━━ EXTRACTED DATA ━━
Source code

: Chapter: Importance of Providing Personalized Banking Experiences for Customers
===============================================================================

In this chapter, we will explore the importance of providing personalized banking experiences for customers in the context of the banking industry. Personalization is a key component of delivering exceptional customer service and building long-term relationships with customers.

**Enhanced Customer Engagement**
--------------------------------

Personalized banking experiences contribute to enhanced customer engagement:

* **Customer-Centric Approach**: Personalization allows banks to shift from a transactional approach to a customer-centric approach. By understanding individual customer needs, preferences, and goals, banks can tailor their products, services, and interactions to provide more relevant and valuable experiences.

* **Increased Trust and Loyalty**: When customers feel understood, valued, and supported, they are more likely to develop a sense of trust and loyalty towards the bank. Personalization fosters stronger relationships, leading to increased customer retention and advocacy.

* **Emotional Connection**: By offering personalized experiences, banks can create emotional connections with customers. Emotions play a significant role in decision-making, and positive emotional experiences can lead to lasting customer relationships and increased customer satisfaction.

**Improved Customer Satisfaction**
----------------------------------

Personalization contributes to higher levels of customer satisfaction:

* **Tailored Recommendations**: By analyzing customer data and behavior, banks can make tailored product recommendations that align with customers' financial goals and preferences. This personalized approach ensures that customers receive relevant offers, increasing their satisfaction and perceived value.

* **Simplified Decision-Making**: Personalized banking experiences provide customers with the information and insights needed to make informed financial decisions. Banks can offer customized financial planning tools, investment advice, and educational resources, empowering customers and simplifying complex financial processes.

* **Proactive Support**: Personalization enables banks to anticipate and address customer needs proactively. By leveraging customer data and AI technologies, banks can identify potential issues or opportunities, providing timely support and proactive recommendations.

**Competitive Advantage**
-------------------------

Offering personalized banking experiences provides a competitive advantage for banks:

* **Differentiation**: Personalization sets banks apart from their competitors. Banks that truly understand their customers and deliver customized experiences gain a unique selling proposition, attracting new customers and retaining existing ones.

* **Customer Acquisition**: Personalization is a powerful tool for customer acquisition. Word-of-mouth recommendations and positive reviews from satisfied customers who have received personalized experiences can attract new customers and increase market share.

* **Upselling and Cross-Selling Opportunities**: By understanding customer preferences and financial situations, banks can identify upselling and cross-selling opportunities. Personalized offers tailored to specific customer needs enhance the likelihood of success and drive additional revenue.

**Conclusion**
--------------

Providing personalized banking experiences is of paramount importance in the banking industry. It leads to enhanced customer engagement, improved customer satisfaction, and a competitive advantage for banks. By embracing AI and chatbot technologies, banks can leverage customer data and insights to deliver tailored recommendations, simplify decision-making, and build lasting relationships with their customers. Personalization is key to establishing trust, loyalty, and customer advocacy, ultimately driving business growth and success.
━━━
• [WHAT IS REQUIRED] Take the entries and print them exactly. Keep every line.

• [WORKED SOLUTION]
Source code

: Chapter: Importance of Providing Personalized Banking Experiences for Customers
===============================================================================

In this chapter, we will explore the importance of providing personalized banking experiences for customers in the context of the banking industry. Personalization is a key component of delivering exceptional customer service and building long-term relationships with customers.

**Enhanced Customer Engagement**
--------------------------------

Personalized banking experiences contribute to enhanced customer engagement:

* **Customer-Centric Approach**: Personalization allows banks to shift from a transactional approach to a customer-centric approach. By understanding individual customer needs, preferences, and goals, banks can tailor their products, services, and interactions to provide more relevant and valuable experiences.

* **Increased Trust and Loyalty**: When customers feel understood, valued, and supported, they are more likely to develop a sense of trust and loyalty towards the bank. Personalization fosters stronger relationships, leading to increased customer retention and advocacy.

* **Emotional Connection**: By offering personalized experiences, banks can create emotional connections with customers. Emotions play a significant role in decision-making, and positive emotional experiences can lead to lasting customer relationships and increased customer satisfaction.

**Improved Customer Satisfaction**
----------------------------------

Personalization contributes to higher levels of customer satisfaction:

* **Tailored Recommendations**: By analyzing customer data and behavior, banks can make tailored product recommendations that align with customers' financial goals and preferences. This personalized approach ensures that customers receive relevant offers, increasing their satisfaction and perceived value.

* **Simplified Decision-Making**: Personalized banking experiences provide customers with the information and insights needed to make informed financial decisions. Banks can offer customized financial planning tools, investment advice, and educational resources, empowering customers and simplifying complex financial processes.

* **Proactive Support**: Personalization enables banks to anticipate and address customer needs proactively. By leveraging customer data and AI technologies, banks can identify potential issues or opportunities, providing timely support and proactive recommendations.

**Competitive Advantage**
-------------------------

Offering personalized banking experiences provides a competitive advantage for banks:

* **Differentiation**: Personalization sets banks apart from their competitors. Banks that truly understand their customers and deliver customized experiences gain a unique selling proposition, attracting new customers and retaining existing ones.

* **Customer Acquisition**: Personalization is a powerful tool for customer acquisition. Word-of-mouth recommendations and positive reviews from satisfied customers who have received personalized experiences can attract new customers and increase market share.

* **Upselling and Cross-Selling Opportunities**: By understanding customer preferences and financial situations, banks can identify upselling and cross-selling opportunities. Personalized offers tailored to specific customer needs enhance the likelihood of success and drive additional revenue.

**Conclusion**
--------------

Providing personalized banking experiences is of paramount importance in the banking industry. It leads to enhanced customer engagement, improved customer satisfaction, and a competitive advantage for banks. By embracing AI and chatbot technologies, banks can leverage customer data and insights to deliver tailored recommendations, simplify decision-making, and build lasting relationships with their customers. Personalization is key to establishing trust, loyalty, and customer advocacy, ultimately driving business growth and success.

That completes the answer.